### HOW TO COMPLETE THIS TASK
Your answer should be every line of the records that contains the word "Apps", copied as it stands.

### RECORDS FOR THIS EXERCISE

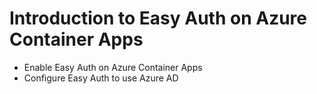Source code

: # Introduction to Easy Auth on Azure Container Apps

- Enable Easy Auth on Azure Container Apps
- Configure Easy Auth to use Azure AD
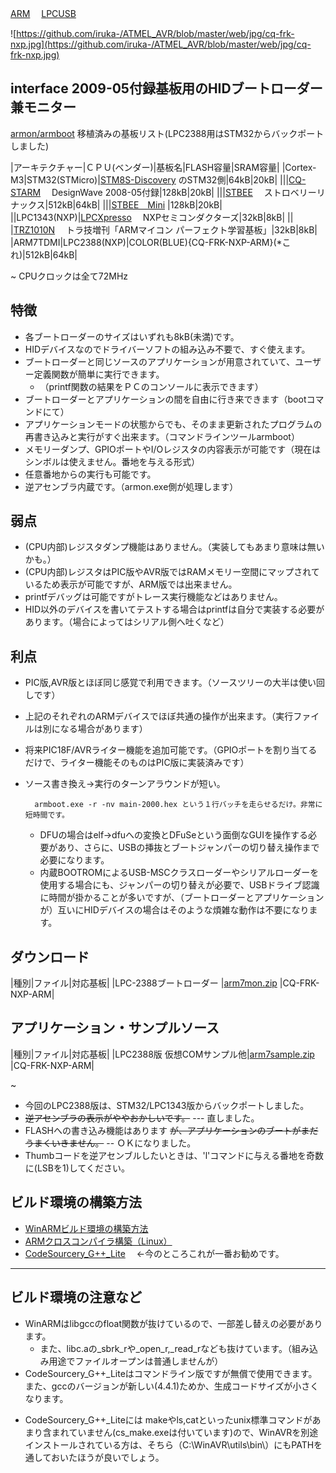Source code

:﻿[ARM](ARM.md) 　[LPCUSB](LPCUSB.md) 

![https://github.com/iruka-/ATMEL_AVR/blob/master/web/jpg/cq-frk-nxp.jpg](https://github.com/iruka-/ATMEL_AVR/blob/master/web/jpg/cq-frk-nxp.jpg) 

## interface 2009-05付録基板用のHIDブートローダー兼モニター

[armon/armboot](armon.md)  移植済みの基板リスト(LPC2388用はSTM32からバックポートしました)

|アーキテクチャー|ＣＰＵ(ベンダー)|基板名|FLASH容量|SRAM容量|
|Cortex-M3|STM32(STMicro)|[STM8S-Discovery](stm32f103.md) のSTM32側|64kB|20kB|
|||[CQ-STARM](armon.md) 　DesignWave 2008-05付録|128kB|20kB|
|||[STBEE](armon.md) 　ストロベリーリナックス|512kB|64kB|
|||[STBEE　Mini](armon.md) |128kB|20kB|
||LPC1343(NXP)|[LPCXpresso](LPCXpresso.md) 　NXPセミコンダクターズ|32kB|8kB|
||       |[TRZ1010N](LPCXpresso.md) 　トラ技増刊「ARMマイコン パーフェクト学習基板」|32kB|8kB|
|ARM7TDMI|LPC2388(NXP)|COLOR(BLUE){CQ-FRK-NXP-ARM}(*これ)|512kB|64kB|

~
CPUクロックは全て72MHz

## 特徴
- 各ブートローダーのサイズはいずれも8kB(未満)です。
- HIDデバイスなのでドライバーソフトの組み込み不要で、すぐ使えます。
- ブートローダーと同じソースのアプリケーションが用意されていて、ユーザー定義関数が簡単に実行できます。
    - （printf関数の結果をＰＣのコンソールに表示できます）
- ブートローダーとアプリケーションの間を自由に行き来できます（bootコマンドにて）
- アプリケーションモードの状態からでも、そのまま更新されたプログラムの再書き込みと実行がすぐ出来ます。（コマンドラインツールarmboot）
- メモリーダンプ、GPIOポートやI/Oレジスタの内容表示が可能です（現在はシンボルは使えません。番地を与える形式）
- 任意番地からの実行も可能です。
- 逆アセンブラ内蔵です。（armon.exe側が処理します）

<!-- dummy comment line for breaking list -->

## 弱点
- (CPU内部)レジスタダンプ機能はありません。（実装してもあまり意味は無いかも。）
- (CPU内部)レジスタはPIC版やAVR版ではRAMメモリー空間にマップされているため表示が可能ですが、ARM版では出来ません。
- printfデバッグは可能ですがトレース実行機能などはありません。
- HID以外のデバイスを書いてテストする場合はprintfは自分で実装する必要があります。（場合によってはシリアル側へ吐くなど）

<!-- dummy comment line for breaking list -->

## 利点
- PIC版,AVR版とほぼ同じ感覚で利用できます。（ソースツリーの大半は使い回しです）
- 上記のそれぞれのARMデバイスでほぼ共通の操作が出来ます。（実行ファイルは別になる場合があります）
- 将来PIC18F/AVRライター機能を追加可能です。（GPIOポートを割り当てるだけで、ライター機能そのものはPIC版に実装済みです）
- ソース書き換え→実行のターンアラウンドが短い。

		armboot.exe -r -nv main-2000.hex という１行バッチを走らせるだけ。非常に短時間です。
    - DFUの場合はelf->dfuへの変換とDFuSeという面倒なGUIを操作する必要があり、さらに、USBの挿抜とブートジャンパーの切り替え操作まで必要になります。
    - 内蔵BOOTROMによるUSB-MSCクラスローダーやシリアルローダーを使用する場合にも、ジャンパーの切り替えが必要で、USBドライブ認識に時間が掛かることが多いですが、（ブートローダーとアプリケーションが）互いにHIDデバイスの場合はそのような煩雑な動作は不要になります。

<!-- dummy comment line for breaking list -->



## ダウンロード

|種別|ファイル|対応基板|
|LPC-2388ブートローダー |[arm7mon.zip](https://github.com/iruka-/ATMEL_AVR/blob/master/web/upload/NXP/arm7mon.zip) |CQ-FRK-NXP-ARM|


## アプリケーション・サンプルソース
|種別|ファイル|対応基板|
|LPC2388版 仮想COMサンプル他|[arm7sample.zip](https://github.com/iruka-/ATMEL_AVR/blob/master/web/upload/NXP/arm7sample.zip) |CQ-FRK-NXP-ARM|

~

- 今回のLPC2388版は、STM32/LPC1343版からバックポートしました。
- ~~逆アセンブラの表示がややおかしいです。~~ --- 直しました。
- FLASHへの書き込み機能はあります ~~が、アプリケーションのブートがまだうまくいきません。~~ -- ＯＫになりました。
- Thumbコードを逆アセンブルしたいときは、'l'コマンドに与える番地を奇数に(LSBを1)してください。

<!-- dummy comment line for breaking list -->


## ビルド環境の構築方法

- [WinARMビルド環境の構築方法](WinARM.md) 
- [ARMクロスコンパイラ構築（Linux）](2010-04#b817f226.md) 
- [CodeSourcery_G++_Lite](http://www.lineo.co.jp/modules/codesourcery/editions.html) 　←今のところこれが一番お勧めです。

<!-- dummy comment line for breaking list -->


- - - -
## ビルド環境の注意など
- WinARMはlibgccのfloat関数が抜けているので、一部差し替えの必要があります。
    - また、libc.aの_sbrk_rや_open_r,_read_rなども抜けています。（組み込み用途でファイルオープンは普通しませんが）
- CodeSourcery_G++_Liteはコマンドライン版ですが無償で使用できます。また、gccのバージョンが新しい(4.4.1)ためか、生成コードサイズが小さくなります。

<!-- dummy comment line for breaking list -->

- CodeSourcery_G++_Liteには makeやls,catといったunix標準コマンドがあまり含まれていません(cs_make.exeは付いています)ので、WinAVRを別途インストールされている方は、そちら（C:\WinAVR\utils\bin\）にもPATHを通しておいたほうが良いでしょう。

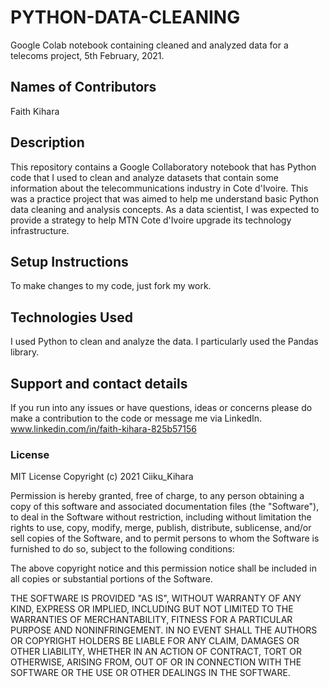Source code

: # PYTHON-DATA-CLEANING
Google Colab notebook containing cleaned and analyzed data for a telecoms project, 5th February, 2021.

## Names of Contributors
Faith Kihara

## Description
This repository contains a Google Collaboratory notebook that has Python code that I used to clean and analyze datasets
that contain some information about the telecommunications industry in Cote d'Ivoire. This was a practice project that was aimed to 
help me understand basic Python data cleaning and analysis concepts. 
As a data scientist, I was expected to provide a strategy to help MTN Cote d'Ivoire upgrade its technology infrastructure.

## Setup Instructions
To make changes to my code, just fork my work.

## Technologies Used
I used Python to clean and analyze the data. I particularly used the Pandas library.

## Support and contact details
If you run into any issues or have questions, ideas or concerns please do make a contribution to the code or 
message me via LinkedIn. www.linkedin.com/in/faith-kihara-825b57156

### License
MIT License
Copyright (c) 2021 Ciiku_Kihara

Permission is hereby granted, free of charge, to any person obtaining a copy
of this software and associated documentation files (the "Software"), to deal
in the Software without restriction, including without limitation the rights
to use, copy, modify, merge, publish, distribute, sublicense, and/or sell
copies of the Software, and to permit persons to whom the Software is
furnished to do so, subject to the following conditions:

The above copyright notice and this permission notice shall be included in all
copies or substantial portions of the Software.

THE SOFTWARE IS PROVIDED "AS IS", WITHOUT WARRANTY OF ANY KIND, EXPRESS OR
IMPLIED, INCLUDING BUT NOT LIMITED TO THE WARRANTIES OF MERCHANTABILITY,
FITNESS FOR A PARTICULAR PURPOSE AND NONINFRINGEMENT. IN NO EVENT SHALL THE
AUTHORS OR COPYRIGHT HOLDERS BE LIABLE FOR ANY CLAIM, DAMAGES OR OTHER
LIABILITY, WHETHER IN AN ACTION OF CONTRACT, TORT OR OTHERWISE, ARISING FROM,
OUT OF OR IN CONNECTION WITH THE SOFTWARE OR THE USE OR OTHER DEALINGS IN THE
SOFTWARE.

### RESULT FOR THIS TASK
: # Introduction to Easy Auth on Azure Container Apps
- Enable Easy Auth on Azure Container Apps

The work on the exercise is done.